Amanda “Manders” Bell
Born: March 12, Williamstown, MA
Acq: Via Draft from the PIT
Quote: “Hugs and Tentacles”
Enter Sand Amanda. After serving a 10-show suspension for being caught doctoring scenes with Vassarline, “Cool Mama” Bell returned to form with back-to-back No Squidders and a Perfect Shame. Known around the theater as a “Beaner”, she intimidates headlining teams by pelting them with her home state’s Boston Baked Beans.
Jun “Junbug” Naito
1B – First Beat
Born: Nov. 25, Tokyo, Japan
Acq. Via Signing from the Nippon Professional Improv League
Quote: “Bananas Don’t Float”
Junbug has led the Squids in sandwiches eaten on stage for the second consecutive year. His record breaking 56-set sandwich streak came to a halt when he tore a hamstring (of the Berkshire variety) and ate it off the bone, thus not an officially recorded sandwich. But “Joltin’ Jun” has pressed on, starting a Panini Streak that stands at one, because he’s savoring it.
Tootsie “Tootsie” Bellittera
2B – Second Beat
Born: July 29, Rochester, NY
Acq: Via Carbattrition
Quote: “It’s like a McDLT up in here!”
The league leader in Puns Batted In, Tootsie is also the team’s Designated Kidder. Her Walk Off Groan Pun on the Main Stage silenced the crowd, and it was a home game! She was also awarded the Rolaids Relief Player of the Year, but only because of Gastritis.
Erin “Bundles” Klabunde
3B – Third Beat (for the Trinity, of course)

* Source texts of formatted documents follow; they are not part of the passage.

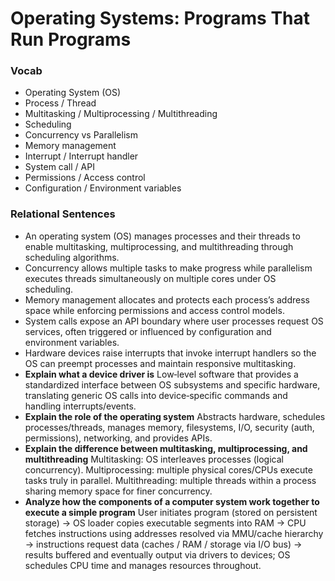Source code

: # Operating Systems: Programs That Run Programs

### Vocab
- Operating System (OS)
- Process / Thread
- Multitasking / Multiprocessing / Multithreading
- Scheduling
- Concurrency vs Parallelism
- Memory management
- Interrupt / Interrupt handler
- System call / API
- Permissions / Access control
- Configuration / Environment variables

### Relational Sentences
- An operating system (OS) manages processes and their threads to enable multitasking, multiprocessing, and multithreading through scheduling algorithms.
- Concurrency allows multiple tasks to make progress while parallelism executes threads simultaneously on multiple cores under OS scheduling.
- Memory management allocates and protects each process’s address space while enforcing permissions and access control models.
- System calls expose an API boundary where user processes request OS services, often triggered or influenced by configuration and environment variables.
- Hardware devices raise interrupts that invoke interrupt handlers so the OS can preempt processes and maintain responsive multitasking.
- **Explain what a device driver is**  Low‑level software that provides a standardized interface between OS subsystems and specific hardware, translating generic OS calls into device‑specific commands and handling interrupts/events.
- **Explain the role of the operating system**  Abstracts hardware, schedules processes/threads, manages memory, filesystems, I/O, security (auth, permissions), networking, and provides APIs.
- **Explain the difference between multitasking, multiprocessing, and multithreading**  Multitasking: OS interleaves processes (logical concurrency). Multiprocessing: multiple physical cores/CPUs execute tasks truly in parallel. Multithreading: multiple threads within a process sharing memory space for finer concurrency.
- **Analyze how the components of a computer system work together to execute a simple program**  User initiates program (stored on persistent storage) → OS loader copies executable segments into RAM → CPU fetches instructions using addresses resolved via MMU/cache hierarchy → instructions request data (caches / RAM / storage via I/O bus) → results buffered and eventually output via drivers to devices; OS schedules CPU time and manages resources throughout.

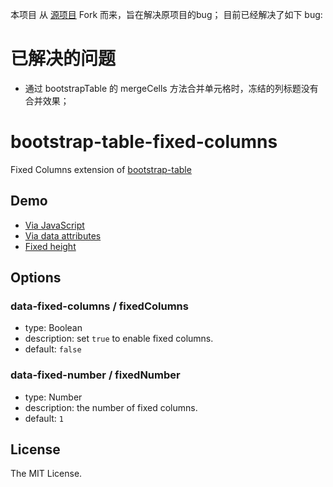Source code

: [源项目]: https://github.com/wenzhixin/bootstrap-table-fixed-columns


本项目 从 [源项目][] Fork 而来，旨在解决原项目的bug； 目前已经解决了如下 bug:

# 已解决的问题
- 通过 bootstrapTable 的 mergeCells 方法合并单元格时，冻结的列标题没有合并效果；


# bootstrap-table-fixed-columns

Fixed Columns extension of [bootstrap-table](https://github.com/wenzhixin/bootstrap-table)

## Demo

* [Via JavaScript](http://issues.wenzhixin.net.cn/bootstrap-table/#extensions/fixed-columns.html)
* [Via data attributes](http://jsfiddle.net/wenyi/e3nk137y/2946/)
* [Fixed height](http://jsfiddle.net/wenyi/e3nk137y/2954/)

## Options

### data-fixed-columns / fixedColumns

* type: Boolean
* description: set `true` to enable fixed columns.
* default: `false`

### data-fixed-number / fixedNumber

* type: Number
* description: the number of fixed columns.
* default: `1`

## License

The MIT License.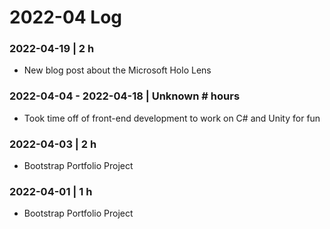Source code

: # 2022-04 Log

### 2022-04-19 | 2 h

- New blog post about the Microsoft Holo Lens

### 2022-04-04 - 2022-04-18 | Unknown # hours

- Took time off of front-end development to work on C# and Unity for fun

### 2022-04-03 | 2 h

- Bootstrap Portfolio Project

### 2022-04-01 | 1 h

- Bootstrap Portfolio Project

Born: August 8, Bethlehem, PA
Edits: Switch Editor
Acq: Via Trade for a Squid to be Named Later
The clutch moves of “Klutchbunde” helped the Squids win the Pennance. Her patented “Bundlebunt” (looking adorable in every scene) assures that Motorsquid will always be forgiven by the audience. After retirement, this tag-out specialist hopes to do Improv play-by-play under the name Bob Eucharist.
And finally… our Cleanup Squidder!
Colleen “I Don’t Have a Nickname” Goodhue
SS – Scene Stealer
Born: The day JFK was killed. (She turns 60 this year!)
Parts Unknown, MA
Acq: Via Free Agency for 325 Million Seaweed Snacks
Quote: “No one answers my emails!”
This year’s Triple Crown winner (the bar, that is), CGood was recently busted for HGH (humor growth hormone) Stare-roids (extreme staring contests with the audience while alone on stage) and PEDs (those little socky things you put on at the shoe store). Other teams have given her .650 Laughing Average an asterisk, but she is fine with it since it looks like a little Squid.